Some of y'all have amazing skills with this stuff. This is thing is bad ass. What kind of lighting are you going to paint it with? It looks Alex Murphy got revamped by OCP of the dryads.


----------



## Hairazor (Mar 13, 2012)

Totally wicked looking


----------



## MapThePlanet (Nov 12, 2010)

I think I'd leave him in the yard all the time! Looks great!


----------



## Sawtooth Jack (Apr 9, 2011)

Looks great. Very archetypal! Was thinking of adding some twigs and stuff to my ground breakers...now I'm thinking about it even more! Nicely done.


----------



## Bone Dancer (Oct 7, 2005)

Excellent work.

Wow, what a clean and orderly work space.


----------



## Ravenfell Manor (Jul 4, 2012)

That is awesome. I am planning on building some pumpkin guys with very similar bodies. What did you use to make the vines?


----------



## goneferal (Sep 8, 2010)

That is really creepy!


----------



## Frighteners Entertainment (Jan 24, 2006)

pretty cool Vic!


----------



## llewis (Jul 6, 2012)

This is so awesome and creepy! I'd be freaked out seeing it.


----------



## HalloweenZombie (Jul 22, 2007)

Ravenfell Manor said:


> That is awesome. I am planning on building some pumpkin guys with very similar bodies. What did you use to make the vines?

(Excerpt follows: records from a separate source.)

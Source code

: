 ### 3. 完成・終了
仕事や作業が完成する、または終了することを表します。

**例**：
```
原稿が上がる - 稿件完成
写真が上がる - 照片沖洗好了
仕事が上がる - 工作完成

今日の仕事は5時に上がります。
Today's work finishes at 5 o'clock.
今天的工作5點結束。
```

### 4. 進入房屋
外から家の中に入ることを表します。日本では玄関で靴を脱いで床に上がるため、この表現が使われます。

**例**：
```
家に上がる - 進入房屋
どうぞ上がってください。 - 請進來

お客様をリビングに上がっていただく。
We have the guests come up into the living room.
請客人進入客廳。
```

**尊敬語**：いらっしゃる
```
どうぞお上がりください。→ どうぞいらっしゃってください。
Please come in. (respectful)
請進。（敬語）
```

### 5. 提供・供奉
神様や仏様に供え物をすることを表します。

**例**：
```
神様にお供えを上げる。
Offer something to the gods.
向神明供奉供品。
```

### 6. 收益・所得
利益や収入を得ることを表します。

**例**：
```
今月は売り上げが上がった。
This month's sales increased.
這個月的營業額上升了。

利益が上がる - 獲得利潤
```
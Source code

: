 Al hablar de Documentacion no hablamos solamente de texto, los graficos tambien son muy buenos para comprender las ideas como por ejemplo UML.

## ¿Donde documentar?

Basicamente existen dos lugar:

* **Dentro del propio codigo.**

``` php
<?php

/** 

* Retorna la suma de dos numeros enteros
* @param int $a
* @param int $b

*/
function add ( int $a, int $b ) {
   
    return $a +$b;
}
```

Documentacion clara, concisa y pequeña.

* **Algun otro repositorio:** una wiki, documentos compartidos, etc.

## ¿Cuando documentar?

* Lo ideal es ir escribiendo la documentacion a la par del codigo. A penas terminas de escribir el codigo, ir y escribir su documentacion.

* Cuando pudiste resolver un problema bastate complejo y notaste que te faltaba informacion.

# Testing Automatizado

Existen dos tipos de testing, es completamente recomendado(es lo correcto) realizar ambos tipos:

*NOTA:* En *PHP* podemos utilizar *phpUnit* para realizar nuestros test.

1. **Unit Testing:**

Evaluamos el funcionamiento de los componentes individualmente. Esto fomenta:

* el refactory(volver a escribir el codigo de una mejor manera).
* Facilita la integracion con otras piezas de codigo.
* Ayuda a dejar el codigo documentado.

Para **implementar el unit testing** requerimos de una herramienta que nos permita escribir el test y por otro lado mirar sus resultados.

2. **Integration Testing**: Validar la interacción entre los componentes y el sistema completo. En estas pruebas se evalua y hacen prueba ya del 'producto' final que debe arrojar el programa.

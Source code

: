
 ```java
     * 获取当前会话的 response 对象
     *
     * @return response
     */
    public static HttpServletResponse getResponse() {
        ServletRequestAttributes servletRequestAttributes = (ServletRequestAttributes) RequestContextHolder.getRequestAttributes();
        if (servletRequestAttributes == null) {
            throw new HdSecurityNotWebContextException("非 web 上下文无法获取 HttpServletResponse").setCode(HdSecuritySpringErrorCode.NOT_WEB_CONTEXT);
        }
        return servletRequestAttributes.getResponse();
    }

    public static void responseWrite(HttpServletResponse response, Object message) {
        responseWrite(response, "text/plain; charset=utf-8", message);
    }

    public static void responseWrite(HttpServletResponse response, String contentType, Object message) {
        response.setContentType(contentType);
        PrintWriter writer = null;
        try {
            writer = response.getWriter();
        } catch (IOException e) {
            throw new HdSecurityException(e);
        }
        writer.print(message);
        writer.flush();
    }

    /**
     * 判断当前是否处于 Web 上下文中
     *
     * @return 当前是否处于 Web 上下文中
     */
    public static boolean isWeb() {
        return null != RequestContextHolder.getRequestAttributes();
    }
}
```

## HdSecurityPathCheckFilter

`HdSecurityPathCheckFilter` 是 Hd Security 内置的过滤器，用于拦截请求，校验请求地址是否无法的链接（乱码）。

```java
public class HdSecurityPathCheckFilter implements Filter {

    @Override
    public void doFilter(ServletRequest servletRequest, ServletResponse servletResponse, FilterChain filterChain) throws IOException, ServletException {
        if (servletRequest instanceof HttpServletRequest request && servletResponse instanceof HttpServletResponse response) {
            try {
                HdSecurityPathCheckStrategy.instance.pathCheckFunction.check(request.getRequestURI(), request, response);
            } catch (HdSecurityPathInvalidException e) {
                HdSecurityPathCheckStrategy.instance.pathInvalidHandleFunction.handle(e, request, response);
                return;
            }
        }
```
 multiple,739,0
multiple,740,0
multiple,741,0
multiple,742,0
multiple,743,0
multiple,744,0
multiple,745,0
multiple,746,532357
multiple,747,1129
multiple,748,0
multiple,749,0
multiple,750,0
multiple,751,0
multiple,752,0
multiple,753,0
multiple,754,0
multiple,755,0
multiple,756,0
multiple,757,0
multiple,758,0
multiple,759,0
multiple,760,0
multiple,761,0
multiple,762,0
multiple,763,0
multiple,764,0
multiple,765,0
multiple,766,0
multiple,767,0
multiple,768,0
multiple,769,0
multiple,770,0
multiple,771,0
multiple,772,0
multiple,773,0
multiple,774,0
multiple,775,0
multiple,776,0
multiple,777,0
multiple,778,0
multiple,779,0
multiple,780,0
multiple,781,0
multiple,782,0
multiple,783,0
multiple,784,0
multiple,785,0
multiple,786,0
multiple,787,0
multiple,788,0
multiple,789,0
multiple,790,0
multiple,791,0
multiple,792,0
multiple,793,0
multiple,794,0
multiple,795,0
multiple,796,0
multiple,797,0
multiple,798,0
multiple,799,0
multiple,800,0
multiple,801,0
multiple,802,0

For the thicker, twisted vines that wrap around the arms and used like ribs, that is just some strips cloth material that I twisted as I was applying the monster mud. The thin vines hanging from the bottom of the torso are just some loose pieces of jute netting (dorp), but you could use thick twine as well.


----------



## scarrycher (May 30, 2012)

Wow, I like him alot, very cool!!!


----------



## Copchick (Apr 10, 2012)

Wow HZ, he is awesome! I would love to have him in my yard!


----------



## niblique71 (Dec 2, 2009)

Really Unique. Great Imagination!! Nice work.


----------



## CreeepyCathy (Mar 28, 2009)

I love that! fantastic job!!!!


----------



## Anda (Jun 20, 2012)

That actually might have me looking over my shoulder while I walk the dogs tonight.  Really creepy, even in broad daylight!


----------



## Headless (Sep 4, 2011)

Fantastic job! Love it!


----------



## Pumpkin5 (Aug 8, 2010)

:jol: That is one wicked looking dude! I love how he "grew" into being. That is just the best concept and SO CREATIVE!  Do you sketch out the design first or do you just go with what is in your head? Either way it is so fantastic!


----------



## IMU (Apr 8, 2009)

Looks fantastic!


----------



## BioHazardCustoms (Aug 5, 2009)

Looks awesome. For some reason this has always been a phobia of mine, becoming part plant. Unless it is a bacon plant. That I could probably live with. Of course, I'd end up dying from biting myself....


----------



## HalloweenZombie (Jul 22, 2007)

Pumpkin5 said:


> :jol: That is one wicked looking dude! I love how he "grew" into being. That is just the best concept and SO CREATIVE!  Do you sketch out the design first or do you just go with what is in your head? Either way it is so fantastic!


I didn't do a sketch. As a matter of fact, I didn't plan past the mask, PVC frame and chicken wire torso. Once that was put together I just went with what I felt.


----------



## HalloweenZombie (Jul 22, 2007)

Thank you, everyone, for the kind words. There were definitely a number of projects on Hauntforum that were my inspiration for this one.


----------